* **Exercise**: From start to end, print the entire listing below exactly.

* **Records for this task**:
○ ○ ○ ○

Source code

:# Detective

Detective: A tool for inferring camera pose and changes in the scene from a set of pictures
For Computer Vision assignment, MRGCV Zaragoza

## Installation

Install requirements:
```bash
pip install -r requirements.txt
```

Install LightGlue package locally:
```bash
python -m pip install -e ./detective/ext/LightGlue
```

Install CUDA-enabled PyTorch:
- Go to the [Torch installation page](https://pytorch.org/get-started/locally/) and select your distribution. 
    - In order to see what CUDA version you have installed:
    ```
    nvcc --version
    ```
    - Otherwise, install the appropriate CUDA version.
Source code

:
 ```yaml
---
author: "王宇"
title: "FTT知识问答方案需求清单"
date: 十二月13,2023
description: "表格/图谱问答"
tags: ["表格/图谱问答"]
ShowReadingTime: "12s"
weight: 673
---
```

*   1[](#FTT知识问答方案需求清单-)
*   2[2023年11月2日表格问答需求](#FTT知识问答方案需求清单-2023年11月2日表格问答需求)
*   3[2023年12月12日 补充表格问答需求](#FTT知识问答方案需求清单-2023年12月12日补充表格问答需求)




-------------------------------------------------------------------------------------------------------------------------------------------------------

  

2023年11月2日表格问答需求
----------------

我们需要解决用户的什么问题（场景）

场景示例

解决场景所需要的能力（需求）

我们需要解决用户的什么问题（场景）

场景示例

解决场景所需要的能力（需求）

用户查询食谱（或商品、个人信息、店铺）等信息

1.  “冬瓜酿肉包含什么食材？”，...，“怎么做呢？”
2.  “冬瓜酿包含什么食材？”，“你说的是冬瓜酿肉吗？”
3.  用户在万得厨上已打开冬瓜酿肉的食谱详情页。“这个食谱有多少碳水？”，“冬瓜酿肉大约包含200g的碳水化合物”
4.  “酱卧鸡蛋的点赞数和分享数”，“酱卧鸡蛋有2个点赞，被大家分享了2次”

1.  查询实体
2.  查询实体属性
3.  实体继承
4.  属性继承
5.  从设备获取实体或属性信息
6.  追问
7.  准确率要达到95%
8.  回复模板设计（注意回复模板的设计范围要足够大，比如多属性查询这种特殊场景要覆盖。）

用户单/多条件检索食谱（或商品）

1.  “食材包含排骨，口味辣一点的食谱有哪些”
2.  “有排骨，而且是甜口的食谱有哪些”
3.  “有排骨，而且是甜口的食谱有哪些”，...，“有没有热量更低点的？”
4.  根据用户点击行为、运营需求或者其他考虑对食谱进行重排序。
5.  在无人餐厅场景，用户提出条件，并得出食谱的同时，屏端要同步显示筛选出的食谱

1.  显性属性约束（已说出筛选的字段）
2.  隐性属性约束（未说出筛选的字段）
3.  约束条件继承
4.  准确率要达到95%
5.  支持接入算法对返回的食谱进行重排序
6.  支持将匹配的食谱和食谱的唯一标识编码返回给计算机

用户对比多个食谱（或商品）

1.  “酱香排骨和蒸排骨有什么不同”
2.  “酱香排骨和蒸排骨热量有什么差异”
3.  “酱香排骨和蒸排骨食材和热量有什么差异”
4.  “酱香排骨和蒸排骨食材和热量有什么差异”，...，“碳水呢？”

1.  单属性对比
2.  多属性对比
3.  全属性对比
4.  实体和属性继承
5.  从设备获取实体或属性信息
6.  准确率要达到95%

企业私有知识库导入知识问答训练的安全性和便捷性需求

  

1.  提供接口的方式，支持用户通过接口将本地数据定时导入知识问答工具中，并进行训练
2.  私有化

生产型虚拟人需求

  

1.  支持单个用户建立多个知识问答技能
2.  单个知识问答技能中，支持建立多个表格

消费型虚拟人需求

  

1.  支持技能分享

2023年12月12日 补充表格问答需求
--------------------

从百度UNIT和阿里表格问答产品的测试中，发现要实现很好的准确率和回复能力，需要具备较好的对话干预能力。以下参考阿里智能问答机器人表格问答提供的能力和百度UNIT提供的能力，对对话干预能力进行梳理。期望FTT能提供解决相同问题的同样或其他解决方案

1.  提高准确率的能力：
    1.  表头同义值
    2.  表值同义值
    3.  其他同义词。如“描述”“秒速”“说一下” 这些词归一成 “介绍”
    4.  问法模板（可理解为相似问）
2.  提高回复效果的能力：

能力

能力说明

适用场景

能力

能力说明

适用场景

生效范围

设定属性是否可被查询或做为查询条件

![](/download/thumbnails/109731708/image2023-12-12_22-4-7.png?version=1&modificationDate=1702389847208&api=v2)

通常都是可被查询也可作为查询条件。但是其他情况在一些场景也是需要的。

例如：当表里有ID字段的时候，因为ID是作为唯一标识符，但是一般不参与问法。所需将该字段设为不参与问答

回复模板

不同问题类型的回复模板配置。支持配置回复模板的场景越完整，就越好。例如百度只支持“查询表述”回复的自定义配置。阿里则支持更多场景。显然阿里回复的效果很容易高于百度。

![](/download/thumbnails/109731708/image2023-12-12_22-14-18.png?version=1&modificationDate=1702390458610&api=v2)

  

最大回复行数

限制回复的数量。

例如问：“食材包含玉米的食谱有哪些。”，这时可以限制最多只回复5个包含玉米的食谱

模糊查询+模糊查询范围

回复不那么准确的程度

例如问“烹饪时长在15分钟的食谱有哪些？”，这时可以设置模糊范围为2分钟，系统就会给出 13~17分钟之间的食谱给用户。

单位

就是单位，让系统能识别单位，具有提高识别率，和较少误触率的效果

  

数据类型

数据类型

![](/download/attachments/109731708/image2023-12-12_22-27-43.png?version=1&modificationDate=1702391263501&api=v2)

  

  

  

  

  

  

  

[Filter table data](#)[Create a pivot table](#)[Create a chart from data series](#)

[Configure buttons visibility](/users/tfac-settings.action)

○ ○ ○ ○

* **Answer to the problem**:
Source code

:# Detective

Detective: A tool for inferring camera pose and changes in the scene from a set of pictures
For Computer Vision assignment, MRGCV Zaragoza

## Installation

Install requirements:
```bash
pip install -r requirements.txt
```

Install LightGlue package locally:
```bash
python -m pip install -e ./detective/ext/LightGlue
```

Install CUDA-enabled PyTorch:
- Go to the [Torch installation page](https://pytorch.org/get-started/locally/) and select your distribution. 
    - In order to see what CUDA version you have installed:
    ```
    nvcc --version
    ```
    - Otherwise, install the appropriate CUDA version.
Source code

:
 ```yaml
---
author: "王宇"
title: "FTT知识问答方案需求清单"
date: 十二月13,2023
description: "表格/图谱问答"
tags: ["表格/图谱问答"]
ShowReadingTime: "12s"
weight: 673
---
```

*   1[](#FTT知识问答方案需求清单-)
*   2[2023年11月2日表格问答需求](#FTT知识问答方案需求清单-2023年11月2日表格问答需求)
*   3[2023年12月12日 补充表格问答需求](#FTT知识问答方案需求清单-2023年12月12日补充表格问答需求)




-------------------------------------------------------------------------------------------------------------------------------------------------------

  

2023年11月2日表格问答需求
----------------

我们需要解决用户的什么问题（场景）

场景示例

解决场景所需要的能力（需求）

我们需要解决用户的什么问题（场景）

场景示例

解决场景所需要的能力（需求）

用户查询食谱（或商品、个人信息、店铺）等信息

1.  “冬瓜酿肉包含什么食材？”，...，“怎么做呢？”
2.  “冬瓜酿包含什么食材？”，“你说的是冬瓜酿肉吗？”
3.  用户在万得厨上已打开冬瓜酿肉的食谱详情页。“这个食谱有多少碳水？”，“冬瓜酿肉大约包含200g的碳水化合物”
4.  “酱卧鸡蛋的点赞数和分享数”，“酱卧鸡蛋有2个点赞，被大家分享了2次”

1.  查询实体
2.  查询实体属性
3.  实体继承
4.  属性继承
5.  从设备获取实体或属性信息
6.  追问
7.  准确率要达到95%
8.  回复模板设计（注意回复模板的设计范围要足够大，比如多属性查询这种特殊场景要覆盖。）

用户单/多条件检索食谱（或商品）

1.  “食材包含排骨，口味辣一点的食谱有哪些”
2.  “有排骨，而且是甜口的食谱有哪些”
3.  “有排骨，而且是甜口的食谱有哪些”，...，“有没有热量更低点的？”
4.  根据用户点击行为、运营需求或者其他考虑对食谱进行重排序。
5.  在无人餐厅场景，用户提出条件，并得出食谱的同时，屏端要同步显示筛选出的食谱

1.  显性属性约束（已说出筛选的字段）
2.  隐性属性约束（未说出筛选的字段）
3.  约束条件继承
4.  准确率要达到95%
5.  支持接入算法对返回的食谱进行重排序
6.  支持将匹配的食谱和食谱的唯一标识编码返回给计算机

用户对比多个食谱（或商品）

1.  “酱香排骨和蒸排骨有什么不同”
2.  “酱香排骨和蒸排骨热量有什么差异”
3.  “酱香排骨和蒸排骨食材和热量有什么差异”
4.  “酱香排骨和蒸排骨食材和热量有什么差异”，...，“碳水呢？”

1.  单属性对比
2.  多属性对比
3.  全属性对比
4.  实体和属性继承
5.  从设备获取实体或属性信息
6.  准确率要达到95%

企业私有知识库导入知识问答训练的安全性和便捷性需求

  

1.  提供接口的方式，支持用户通过接口将本地数据定时导入知识问答工具中，并进行训练
2.  私有化

生产型虚拟人需求

  

1.  支持单个用户建立多个知识问答技能
2.  单个知识问答技能中，支持建立多个表格

消费型虚拟人需求

  

1.  支持技能分享

2023年12月12日 补充表格问答需求
--------------------

从百度UNIT和阿里表格问答产品的测试中，发现要实现很好的准确率和回复能力，需要具备较好的对话干预能力。以下参考阿里智能问答机器人表格问答提供的能力和百度UNIT提供的能力，对对话干预能力进行梳理。期望FTT能提供解决相同问题的同样或其他解决方案

1.  提高准确率的能力：
    1.  表头同义值
    2.  表值同义值
    3.  其他同义词。如“描述”“秒速”“说一下” 这些词归一成 “介绍”
    4.  问法模板（可理解为相似问）
2.  提高回复效果的能力：

能力

能力说明

适用场景

能力

能力说明

适用场景

生效范围

设定属性是否可被查询或做为查询条件

![](/download/thumbnails/109731708/image2023-12-12_22-4-7.png?version=1&modificationDate=1702389847208&api=v2)

通常都是可被查询也可作为查询条件。但是其他情况在一些场景也是需要的。

例如：当表里有ID字段的时候，因为ID是作为唯一标识符，但是一般不参与问法。所需将该字段设为不参与问答

回复模板

不同问题类型的回复模板配置。支持配置回复模板的场景越完整，就越好。例如百度只支持“查询表述”回复的自定义配置。阿里则支持更多场景。显然阿里回复的效果很容易高于百度。

![](/download/thumbnails/109731708/image2023-12-12_22-14-18.png?version=1&modificationDate=1702390458610&api=v2)

  

最大回复行数

限制回复的数量。

例如问：“食材包含玉米的食谱有哪些。”，这时可以限制最多只回复5个包含玉米的食谱

模糊查询+模糊查询范围

回复不那么准确的程度

例如问“烹饪时长在15分钟的食谱有哪些？”，这时可以设置模糊范围为2分钟，系统就会给出 13~17分钟之间的食谱给用户。

单位

就是单位，让系统能识别单位，具有提高识别率，和较少误触率的效果

  

数据类型

数据类型

![](/download/attachments/109731708/image2023-12-12_22-27-43.png?version=1&modificationDate=1702391263501&api=v2)

  

  

  

  

  

  

  

[Filter table data](#)[Create a pivot table](#)[Create a chart from data series](#)

[Configure buttons visibility](/users/tfac-settings.action)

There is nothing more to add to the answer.